By mid-month I was home, working 12 hours a day, 7 days one week, in the lumber yard of a prefab housing factory. My co-workers a bunch of drop-out redneck heteros I had nothing in common with. I was amused by them, they were interesting, but I knew I did not fit in there. After a couple of weeks I volunteered to move a trailer, in an attempt to fit in. Having never drove a tractor trailer before I tore the door off the trail, and that was all she wrote.

I was a wreck. I'd never been fired before. I went off into the woods and cried.

A week later I got a job mowing grass at a state park nearby. It was deliverance. My first day on the job I was greeted by a big hunk of a professional tree surgeon, swinging from branch to branch with a running chain saw. "Lemuel" was his name. He somehow got to fanagle a cabin out of the rangers to live in for the summer in exchange for tree work. He could have had anything he wanted just for the asking. He never did of course, everything that came to his had came thru hard work. May gave way to June, and so on.

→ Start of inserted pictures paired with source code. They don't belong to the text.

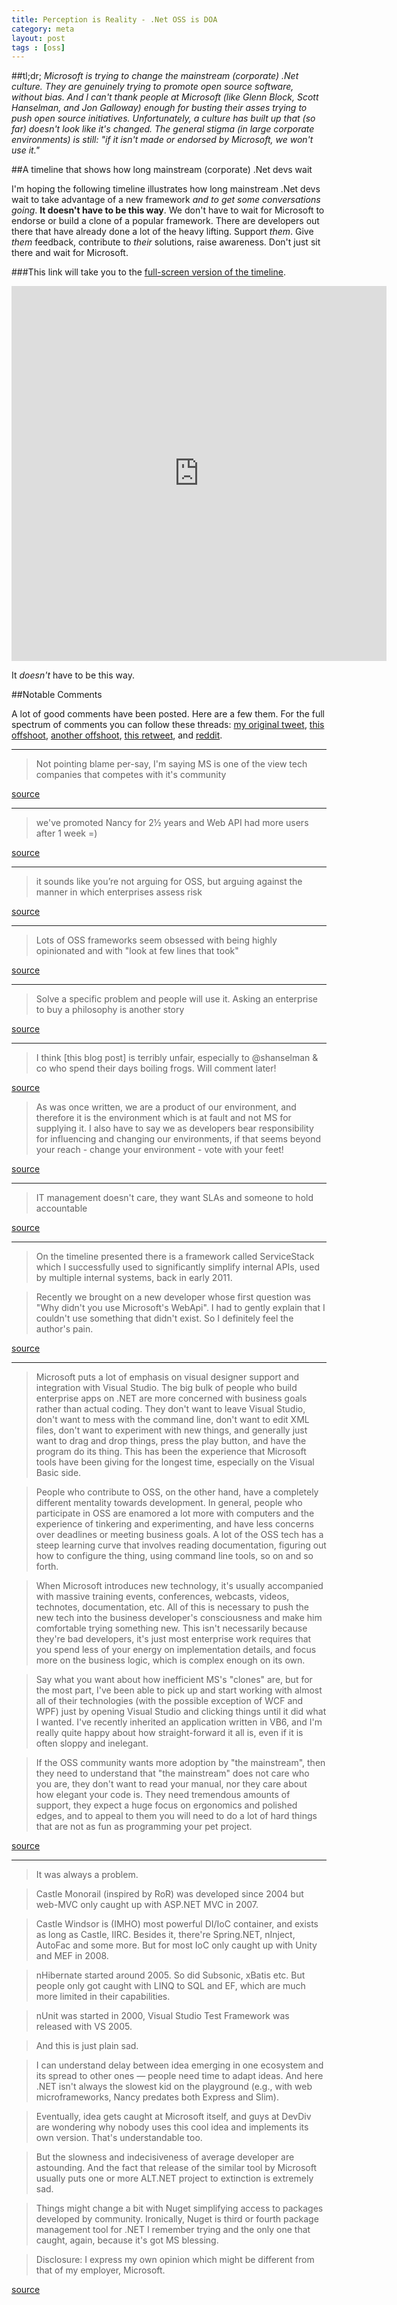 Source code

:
 ```yaml
---
title: Perception is Reality - .Net OSS is DOA
category: meta
layout: post
tags : [oss]
---
```


##tl;dr;
_Microsoft is trying to change the mainstream (corporate) .Net culture. They are genuinely trying to promote open source software, without bias. And I can't thank people at Microsoft (like Glenn Block, Scott Hanselman, and Jon Galloway) enough for busting their asses trying to push open source initiatives. Unfortunately, a culture has built up that (so far) doesn't look like it's changed. The general stigma  (in large corporate environments) is still: "if it isn't made or endorsed by Microsoft, we won't use it."_

##A timeline that shows how long mainstream (corporate) .Net devs wait

I'm hoping the following timeline illustrates how long mainstream .Net devs wait to take advantage of a new framework _and to get some conversations going_. **It doesn't have to be this way**. We don't have to wait for Microsoft to endorse or build a clone of a popular framework. There are developers out there that have already done a lot of the heavy lifting. Support _them_. Give _them_ feedback, contribute to _their_ solutions, raise awareness. Don't just sit there and wait for Microsoft.

###This link will take you to the [full-screen version of the timeline](http://tinyurl.com/lbgqdej).

<iframe src="http://tinyurl.com/mpu4tbv" width="600" height="600" frameborder="0">perception is reality</iframe>

It _doesn't_ have to be this way.

##Notable Comments

A lot of good comments have been posted. Here are a few them. For the full spectrum of comments you can follow these threads: [my original tweet](https://twitter.com/amirrajan/status/381068801061568512), [this offshoot](https://twitter.com/jbogard/status/381091906702565376), [another offshoot](https://twitter.com/AquaBirdConsult/status/381070709554184192), [this retweet](https://twitter.com/randompunter/status/381378264142716928), and [reddit](http://www.reddit.com/r/programming/comments/1mskjc/ask_proggit_is_my_perception_of_net_oss_accurate/).

<hr/>

>Not pointing blame per-say, I'm saying MS is one of the view tech companies that competes with it's community

[source](https://twitter.com/TheCodeJunkie/status/319323827677057025)

<hr/>

>we've promoted Nancy for 2½ years and Web API had more users after 1 week =)

[source](https://twitter.com/TheCodeJunkie/status/319321977259184128)

<hr/>

>it sounds like you’re not arguing for OSS, but arguing against the manner in which enterprises assess risk 

[source](https://twitter.com/jbogard/status/381091906702565376)

<hr/>

>Lots of OSS frameworks seem obsessed with being highly opinionated and with "look at few lines that took"

[source](https://twitter.com/darrel_miller/status/381089950063542272)

<hr/>

>Solve a specific problem and people will use it.  Asking an enterprise to buy a philosophy is another story 

[source](https://twitter.com/darrel_miller/status/381090756397522945)

<hr/>

>I think \[this blog post\] is terribly unfair, especially to @shanselman & co who spend their days boiling frogs. Will comment later!

[source](https://twitter.com/Cranialstrain/status/381385107690754049)

>As was once written, we are a product of our environment, and therefore it is the environment which is at fault and not MS for supplying it. I also have to say we as developers bear responsibility for influencing and changing our environments, if that seems beyond your reach - change your environment - vote with your feet!

[source](http://disq.us/8f96c2)

<hr/>

>IT management doesn't care, they want SLAs and someone to hold accountable

[source](https://twitter.com/eddiegarmon/status/381411163910983680)

<hr/>

>On the timeline presented there is a framework called ServiceStack which I successfully used to significantly simplify internal APIs, used by multiple internal systems, back in early 2011.

>Recently we brought on a new developer whose first question was "Why didn't you use Microsoft's WebApi". I had to gently explain that I couldn't use something that didn't exist. So I definitely feel the author's pain.

[source](https://news.ycombinator.com/item?id=6419165)

<hr/>

>Microsoft puts a lot of emphasis on visual designer support and integration with Visual Studio. The big bulk of people who build enterprise apps on .NET are more concerned with business goals rather than actual coding. They don't want to leave Visual Studio, don't want to mess with the command line, don't want to edit XML files, don't want to experiment with new things, and generally just want to drag and drop things, press the play button, and have the program do its thing. This has been the experience that Microsoft tools have been giving for the longest time, especially on the Visual Basic side.

>People who contribute to OSS, on the other hand, have a completely different mentality towards development. In general, people who participate in OSS are enamored a lot more with computers and the experience of tinkering and experimenting, and have less concerns over deadlines or meeting business goals. A lot of the OSS tech has a steep learning curve that involves reading documentation, figuring out how to configure the thing, using command line tools, so on and so forth.

>When Microsoft introduces new technology, it's usually accompanied with massive training events, conferences, webcasts, videos, technotes, documentation, etc. All of this is necessary to push the new tech into the business developer's consciousness and make him comfortable trying something new. This isn't necessarily because they're bad developers, it's just most enterprise work requires that you spend less of your energy on implementation details, and focus more on the business logic, which is complex enough on its own.

>Say what you want about how inefficient MS's "clones" are, but for the most part, I've been able to pick up and start working with almost all of their technologies (with the possible exception of WCF and WPF) just by opening Visual Studio and clicking things until it did what I wanted. I've recently inherited an application written in VB6, and I'm really quite happy about how straight-forward it all is, even if it is often sloppy and inelegant.

>If the OSS community wants more adoption by "the mainstream", then they need to understand that "the mainstream" does not care who you are, they don't want to read your manual, nor they care about how elegant your code is. They need tremendous amounts of support, they expect a huge focus on ergonomics and polished edges, and to appeal to them you will need to do a lot of hard things that are not as fun as programming your pet project.

[source](http://www.reddit.com/r/programming/comments/1mskjc/ask_proggit_is_my_perception_of_net_oss_accurate/cccdlc0)

<hr/>

>It was always a problem.

>Castle Monorail (inspired by RoR) was developed since 2004 but web-MVC only caught up with ASP.NET MVC in 2007.

>Castle Windsor is (IMHO) most powerful DI/IoC container, and exists as long as Castle, IIRC. Besides it, there're Spring.NET, nInject, AutoFac and some more. But for most IoC only caught up with Unity and MEF in 2008.

>nHibernate started around 2005. So did Subsonic, xBatis etc. But people only got caught with LINQ to SQL and EF, which are much more limited in their capabilities.

>nUnit was started in 2000, Visual Studio Test Framework was released with VS 2005.

>And this is just plain sad.

>I can understand delay between idea emerging in one ecosystem and its spread to other ones — people need time to adapt ideas. And here .NET isn't always the slowest kid on the playground (e.g., with web microframeworks, Nancy predates both Express and Slim).

>Eventually, idea gets caught at Microsoft itself, and guys at DevDiv are wondering why nobody uses this cool idea and implements its own version. That's understandable too.

>But the slowness and indecisiveness of average developer are astounding. And the fact that release of the similar tool by Microsoft usually puts one or more ALT.NET project to extinction is extremely sad.

>Things might change a bit with Nuget simplifying access to packages developed by community. Ironically, Nuget is third or fourth package management tool for .NET I remember trying and the only one that caught, again, because it's got MS blessing.

>Disclosure: I express my own opinion which might be different from that of my employer, Microsoft.

[source](http://www.reddit.com/r/programming/comments/1mskjc/ask_proggit_is_my_perception_of_net_oss_accurate/ccc8rt3)

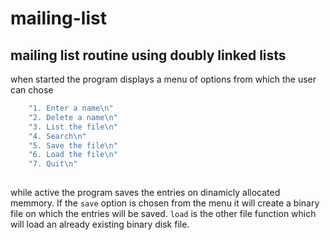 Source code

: # mailing-list

## mailing list routine using doubly linked lists

when started the program displays a menu of options from which the user can chose 

``` c
    "1. Enter a name\n"
    "2. Delete a name\n"
    "3. List the file\n"
    "4. Search\n"
    "5. Save the file\n"
    "6. Load the file\n"
    "7. Quit\n" 
    
```
    
while active the program saves the entries on dinamicly allocated memmory. 
If the `save` option is chosen from the menu it will create a binary file on which the entries will be saved.
`load` is the other file function which will load an already existing binary disk file.
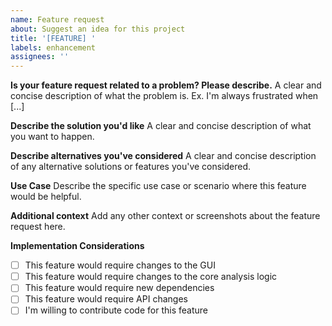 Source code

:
 ```yaml
---
name: Feature request
about: Suggest an idea for this project
title: '[FEATURE] '
labels: enhancement
assignees: ''
---
```


**Is your feature request related to a problem? Please describe.**
A clear and concise description of what the problem is. Ex. I'm always frustrated when [...]

**Describe the solution you'd like**
A clear and concise description of what you want to happen.

**Describe alternatives you've considered**
A clear and concise description of any alternative solutions or features you've considered.

**Use Case**
Describe the specific use case or scenario where this feature would be helpful.

**Additional context**
Add any other context or screenshots about the feature request here.

**Implementation Considerations**
- [ ] This feature would require changes to the GUI
- [ ] This feature would require changes to the core analysis logic
- [ ] This feature would require new dependencies
- [ ] This feature would require API changes
- [ ] I'm willing to contribute code for this feature
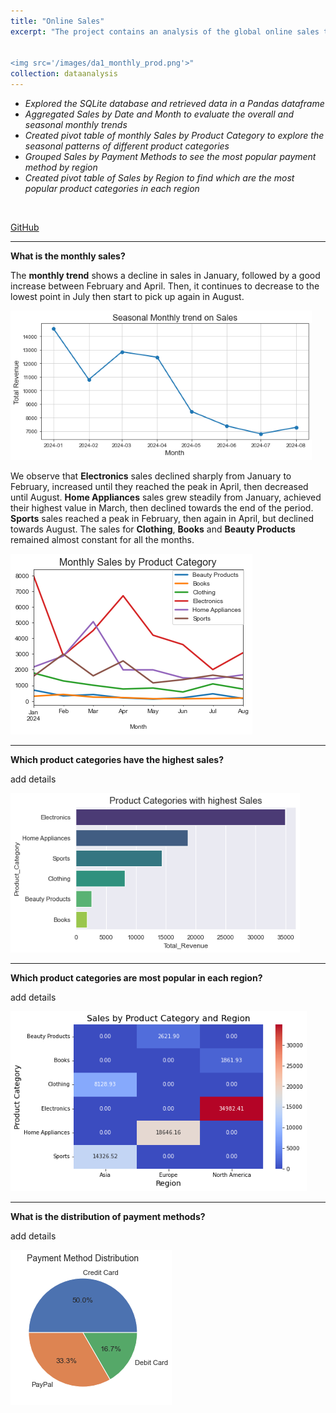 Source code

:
 ```yaml
---
title: "Online Sales"
excerpt: "The project contains an analysis of the global online sales transactions across various products in 2024. I retrieved data from a database, processed it, and used visualizations for answering business questions.<br/>


<img src='/images/da1_monthly_prod.png'>"
collection: dataanalysis
---
```


- *Explored the SQLite database and retrieved data in a Pandas dataframe*
- *Aggregated Sales by Date and Month to evaluate the overall and seasonal monthly trends*
- *Created pivot table of monthly Sales by Product Category to explore the seasonal patterns of different product categories*
- *Grouped Sales by Payment Methods to see the most popular payment method by region*
- *Created pivot table of Sales by Region to find which are the most popular product categories in each region*
<br/>

[GitHub](https://github.com/ciDSproj/online_sales)




---
**What is the monthly sales?**

The **monthly trend** shows a decline in sales in January, followed by a good increase between February and April. Then, it continues to decrease to the lowest point in July then start to pick up again in August.



<img src='/images/da1_monthly_sales.png'>


We observe that **Electronics** sales declined sharply from January to February, increased until they reached the peak in April, then decreased until August. **Home Appliances** sales grew steadily from January, achieved their highest value in March, then declined towards the end of the period. **Sports** sales reached a peak in February, then again in April, but declined towards August. The sales for **Clothing**, **Books** and **Beauty Products** remained almost constant for all the months.



<img src='/images/da1_monthly_prod.png'>


---
**Which product categories have the highest sales?**

add details



<img src='/images/da1_top_prod.png'>


---
**Which product categories are most popular in each region?**

add details



<img src='/images/da1_heatmap.png'>

---
**What is the distribution of payment methods?**

add details



<img src='/images/da1_pay_method.png'>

My father, an alcoholic, was not drinking that summer. It was the only time in our 21 years together that we had any kind of a relationship. We got along well. I had a flirtation with a charming young lady I took to see the Little River Band. We would leave each other notes in the ticket takers house at the park entrance. I made friendships with people I never crossed paths with again, but have never forgotten. I hated that summer had to end finally.

One of the "what if" memories of that summer a lifetime ago involved a late night visit to Lemuel's cabin, drinking to the wee hours of the morning and crashing on his couch. The next morning I grabbed on of his newly laundered shirts that looked like my park service uniform and groggily went off to work. He came by later and told me the shirt looked good on me and to keep it. (Nice of him) I know I kept it for years, I wonder if I still have it, back in the closet someplace.

Lemuel, he never married, has a tree business and I run into him ocassionally, never often enough.